Quote: "We rotate gm duties in accordance to who has a storyline idea or whose character has down time coming. If my wizard is doing research for a season or two I take up the reins and steer the story for the group. If our fighter is healing from his latest battle his player has control. But someone has to step out to gm (if their character must participate it dose so marginally as an n.p.c.).

Note: This could very well be a bad habit carried over from all of the other games we’ve played. But it seems to work for us."

Thats exactly how we do it. For us it seemed natural to play like that. The game become super collaborative because everybody narrates stuff according to how good the idea is and who’s concern in the situation at hand. that collaborative aspect is actually the main reason why i like BW. BUT by reading everybody’s comment I realize that might as well be our curse. Meaning that by taking away the GM’s role/authority, everyones beliefs becomes almost futile in the sense of everybody ends up taking turn on their beliefs and it creates that vicious circle I mentioned in my first post. it’s a plague really.
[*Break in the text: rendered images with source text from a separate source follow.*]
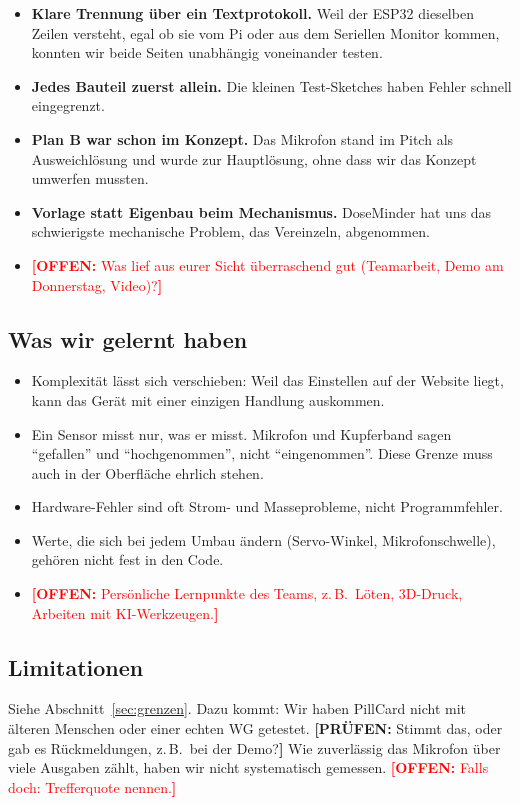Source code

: \documentclass[11pt,a4paper]{article}
\newcommand{\offen}[1]{\textcolor{red}{\textbf{[OFFEN:} #1\textbf{]}}}
\newcommand{\pruefen}[1]{\textcolor{orange!85!black}{\textbf{[PRÜFEN:} #1\textbf{]}}}
\begin{document}
\begin{itemize}
\item \textbf{Klare Trennung über ein Textprotokoll.} Weil der ESP32 dieselben Zeilen versteht, egal ob sie vom
  Pi oder aus dem Seriellen Monitor kommen, konnten wir beide Seiten unabhängig voneinander testen.
\item \textbf{Jedes Bauteil zuerst allein.} Die kleinen Test-Sketches haben Fehler schnell eingegrenzt.
\item \textbf{Plan B war schon im Konzept.} Das Mikrofon stand im Pitch als Ausweichlösung und wurde zur
  Hauptlösung, ohne dass wir das Konzept umwerfen mussten.
\item \textbf{Vorlage statt Eigenbau beim Mechanismus.} DoseMinder hat uns das schwierigste mechanische
  Problem, das Vereinzeln, abgenommen.
\item \offen{Was lief aus eurer Sicht überraschend gut (Teamarbeit, Demo am Donnerstag, Video)?}
\end{itemize}

\subsection{Was wir gelernt haben}

\begin{itemize}
\item Komplexität lässt sich verschieben: Weil das Einstellen auf der Website liegt, kann das Gerät mit einer
  einzigen Handlung auskommen.
\item Ein Sensor misst nur, was er misst. Mikrofon und Kupferband sagen \enquote{gefallen} und
  \enquote{hochgenommen}, nicht \enquote{eingenommen}. Diese Grenze muss auch in der Oberfläche ehrlich
  stehen.
\item Hardware-Fehler sind oft Strom- und Masseprobleme, nicht Programmfehler.
\item Werte, die sich bei jedem Umbau ändern (Servo-Winkel, Mikrofonschwelle), gehören nicht fest in den Code.
\item \offen{Persönliche Lernpunkte des Teams, z.\,B.\ Löten, 3D-Druck, Arbeiten mit KI-Werkzeugen.}
\end{itemize}

\subsection{Limitationen}

Siehe Abschnitt~\ref{sec:grenzen}. Dazu kommt: Wir haben PillCard nicht mit älteren Menschen oder einer echten
WG getestet. \pruefen{Stimmt das, oder gab es Rückmeldungen, z.\,B.\ bei der Demo?} Wie zuverlässig das Mikrofon
über viele Ausgaben zählt, haben wir nicht systematisch gemessen. \offen{Falls doch: Trefferquote nennen.}
\end{document}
i do like Vanguard’s comment. It might be very true that the beliefs are too soft, not deep enough therefore too easy to achieve…we got sloppy. I do honestly believe we got sloppy on how we write down beliefs and thats another pervert effect of the game…well, it’s not the game’s fault it’s just that the reward system is crucial for the fun factor therefore the players wants to get them Artha…so after a while we kinda became a little self supportive in the way we write our beliefs. We probably started slowly but surely to write easytogetartha beliefs and after a while it became a bad habit to the point where it became absurd in the gameplay/experience of play. Thats definitly an insidious habit and an insidious effect. Have you guys encounter that effect before? have you ever heard of it before?